**AIM OF THE TASK**
Which lines below contain "명령어에"? Copy every one of them.

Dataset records
══════════════════════════════
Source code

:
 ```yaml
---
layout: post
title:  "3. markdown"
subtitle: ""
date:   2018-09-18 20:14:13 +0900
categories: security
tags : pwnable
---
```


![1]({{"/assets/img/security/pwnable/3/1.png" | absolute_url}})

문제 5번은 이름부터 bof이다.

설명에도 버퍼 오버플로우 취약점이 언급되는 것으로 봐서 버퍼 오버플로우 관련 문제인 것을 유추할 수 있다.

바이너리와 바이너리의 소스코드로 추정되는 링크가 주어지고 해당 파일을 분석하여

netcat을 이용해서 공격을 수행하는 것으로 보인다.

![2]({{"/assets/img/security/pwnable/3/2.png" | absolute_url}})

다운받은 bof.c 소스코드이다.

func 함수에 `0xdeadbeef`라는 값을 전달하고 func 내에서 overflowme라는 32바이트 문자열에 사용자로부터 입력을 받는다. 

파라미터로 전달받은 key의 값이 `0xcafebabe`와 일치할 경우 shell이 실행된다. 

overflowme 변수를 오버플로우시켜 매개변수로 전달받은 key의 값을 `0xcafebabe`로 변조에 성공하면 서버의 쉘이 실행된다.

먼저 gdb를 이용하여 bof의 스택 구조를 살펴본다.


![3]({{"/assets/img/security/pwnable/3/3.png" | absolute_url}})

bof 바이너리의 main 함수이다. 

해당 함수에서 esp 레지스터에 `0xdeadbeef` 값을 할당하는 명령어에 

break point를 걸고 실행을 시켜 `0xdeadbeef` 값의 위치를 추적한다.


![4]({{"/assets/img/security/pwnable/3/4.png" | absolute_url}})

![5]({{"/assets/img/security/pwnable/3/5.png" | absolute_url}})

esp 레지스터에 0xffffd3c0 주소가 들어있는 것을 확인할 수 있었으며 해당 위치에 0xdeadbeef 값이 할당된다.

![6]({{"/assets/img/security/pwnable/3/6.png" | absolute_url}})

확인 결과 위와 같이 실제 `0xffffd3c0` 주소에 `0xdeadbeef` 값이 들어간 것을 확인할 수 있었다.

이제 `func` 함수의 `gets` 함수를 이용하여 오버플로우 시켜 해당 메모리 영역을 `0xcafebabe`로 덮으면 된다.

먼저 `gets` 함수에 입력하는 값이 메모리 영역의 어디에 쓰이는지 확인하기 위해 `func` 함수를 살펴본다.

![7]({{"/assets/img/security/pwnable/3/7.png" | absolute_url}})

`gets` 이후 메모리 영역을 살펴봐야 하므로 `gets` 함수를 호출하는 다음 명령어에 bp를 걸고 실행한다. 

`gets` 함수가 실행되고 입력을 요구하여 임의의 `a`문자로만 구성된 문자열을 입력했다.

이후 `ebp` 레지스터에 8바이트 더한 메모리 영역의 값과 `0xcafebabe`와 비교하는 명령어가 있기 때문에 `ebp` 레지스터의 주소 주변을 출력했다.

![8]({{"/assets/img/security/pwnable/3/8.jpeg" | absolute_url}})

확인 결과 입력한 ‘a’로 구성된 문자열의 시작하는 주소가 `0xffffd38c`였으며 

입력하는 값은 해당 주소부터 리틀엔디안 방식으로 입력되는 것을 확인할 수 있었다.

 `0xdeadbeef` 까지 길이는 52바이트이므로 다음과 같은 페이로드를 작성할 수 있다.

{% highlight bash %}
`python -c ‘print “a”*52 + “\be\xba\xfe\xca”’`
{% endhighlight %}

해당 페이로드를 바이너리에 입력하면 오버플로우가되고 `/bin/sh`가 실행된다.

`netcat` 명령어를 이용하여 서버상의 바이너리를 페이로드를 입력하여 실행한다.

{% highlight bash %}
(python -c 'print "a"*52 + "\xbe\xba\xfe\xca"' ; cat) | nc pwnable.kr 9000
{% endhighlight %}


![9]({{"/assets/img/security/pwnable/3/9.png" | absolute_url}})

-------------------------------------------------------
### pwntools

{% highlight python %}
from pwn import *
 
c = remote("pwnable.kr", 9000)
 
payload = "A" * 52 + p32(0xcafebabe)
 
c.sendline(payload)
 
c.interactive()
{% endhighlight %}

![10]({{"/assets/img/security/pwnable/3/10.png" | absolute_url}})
══════════════════════════════
**ANSWER SPACE**
해당 함수에서 esp 레지스터에 `0xdeadbeef` 값을 할당하는 명령어에 
`gets` 이후 메모리 영역을 살펴봐야 하므로 `gets` 함수를 호출하는 다음 명령어에 bp를 걸고 실행한다. 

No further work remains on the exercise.